Clinical UM Guideline


Subject: Palonosetron
Guideline #:  CG-DRUG-33 Publish Date:    08/29/2018
Status: Reviewed Last Review Date:    07/26/2018


This document addresses palonosetron, an intravenous (IV) antiemetic that is a selective type 3 serotonin receptor antagonist. The drug blocks two pathways of serotonin release to help prevent nausea and vomiting in certain individuals. Not addressed in this document is the oral combination of netupitant-palonosetron (Akynzeo®).

Clinical Indications

Medically Necessary:

Palonosetron is considered medically necessary for adults as prevention of any of the following:

  1. Acute or delayed nausea and vomiting associated with initial and repeat courses of moderately or highly emetogenic cancer chemotherapy; or
  2. Postoperative nausea and vomiting (PONV) for up to 24 hours following surgery.

Palonosetron is considered medically necessary for an infant, child, or adolescent (age 1 month to less than 17 years) as prevention of acute nausea and vomiting associated with initial and repeat courses of emetogenic cancer chemotherapy, including highly emetogenic cancer chemotherapy.

Not Medically Necessary:

Palonosetron is considered not medically necessary for all other uses.

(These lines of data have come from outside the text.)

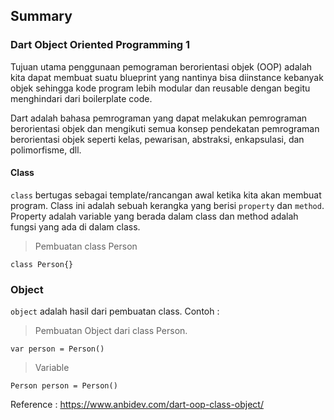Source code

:## Summary
### Dart Object Oriented Programming 1

Tujuan utama penggunaan pemograman berorientasi objek (OOP) adalah kita dapat membuat suatu blueprint yang nantinya bisa diinstance kebanyak objek sehingga kode program lebih modular dan reusable dengan begitu menghindari dari boilerplate code. 

Dart adalah bahasa pemrograman yang dapat melakukan pemrograman berorientasi objek dan mengikuti semua konsep pendekatan pemrograman berorientasi objek seperti kelas, pewarisan, abstraksi, enkapsulasi, dan polimorfisme, dll.

#### Class
`class` bertugas sebagai template/rancangan awal ketika kita akan membuat program. Class ini adalah sebuah kerangka yang berisi `property` dan `method`.  Property adalah variable yang berada dalam class dan method adalah fungsi yang ada di dalam class.

> Pembuatan class Person

`class Person{}`

### Object 
`object` adalah hasil dari pembuatan class. Contoh : 
> Pembuatan Object dari class Person.

`var person = Person()`
> Variable

 `Person person = Person()`

Reference :
<https://www.anbidev.com/dart-oop-class-object/>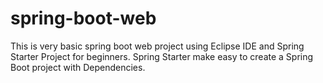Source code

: # spring-boot-web
This is very basic spring boot web project using Eclipse IDE and Spring Starter Project for beginners. Spring Starter make easy to create a Spring Boot project with Dependencies.

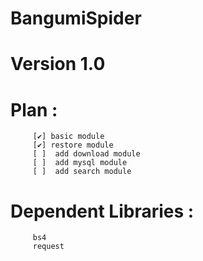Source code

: # BangumiSpider
# Version 1.0

# Plan : 
         [✔] basic module
         [✔] restore module
         [ ]  add download module
         [ ]  add mysql module
         [ ]  add search module
# Dependent Libraries :
         bs4
         request
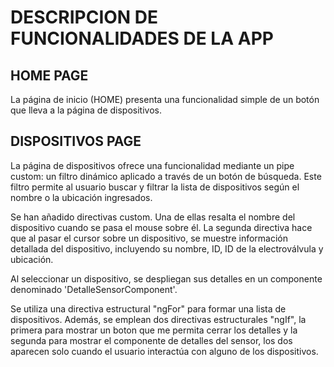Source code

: 
# DESCRIPCION DE FUNCIONALIDADES DE LA APP

## HOME PAGE

La página de inicio (HOME) presenta una funcionalidad simple de un botón que lleva a la página de dispositivos.

## DISPOSITIVOS PAGE

La página de dispositivos ofrece una funcionalidad mediante un pipe custom: un filtro dinámico aplicado a través de un botón de búsqueda. Este filtro permite al usuario buscar y filtrar la lista de dispositivos según el nombre o la ubicación ingresados. 

Se han añadido directivas custom. Una de ellas resalta el nombre del dispositivo cuando se pasa el mouse sobre él. La segunda directiva hace que al pasar el cursor sobre un dispositivo, se muestre información detallada del dispositivo, incluyendo su nombre, ID, ID de la electroválvula y ubicación.

Al seleccionar un dispositivo, se despliegan sus detalles en un componente denominado 'DetalleSensorComponent'.

Se utiliza una directiva estructural "ngFor" para formar una lista de dispositivos. Además, se emplean dos directivas estructurales "ngIf", la primera para mostrar un boton que me permita cerrar los detalles y la segunda para mostrar el componente de detalles del sensor, los dos aparecen solo cuando el usuario interactúa con alguno de los dispositivos.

The following codes for treatments and procedures applicable to this guideline are included below for informational purposes. Inclusion or exclusion of a procedure, diagnosis or device code(s) does not constitute or imply member coverage or provider reimbursement policy. Please refer to the member's contract benefits in effect at the time of service to determine coverage or non-coverage of these services as it applies to an individual member.




Injection, palonosetron HCl, 25 mcg



ICD-10 Diagnosis



Malignant neoplasms


In situ neoplasms


Vomiting following gastrointestinal surgery


Nausea and vomiting


Other complications of procedures, not elsewhere classified


Encounter for antineoplastic chemotherapy and immunotherapy


Personal history of malignant neoplasm

Discussion/General Information

Palonosetron is an intravenous serotonin 3 (5-HT3) receptor antagonist with a strong binding affinity for this receptor and little or no affinity for other receptors. The drug responds to high levels of serotonin released after chemotherapy and also binds to the serotonin receptors in the gastrointestinal tract, to keep the vomiting center in the brain from being stimulated. Palonosetron is available as a generic and also under the brand name of Aloxi® (Eisai, Woodcliff Lake, NJ).

Palonosetron was initially approved by the FDA in 2003 for adult use, and subsequently in May 2014, pediatric indications were added for the branded Aloxi.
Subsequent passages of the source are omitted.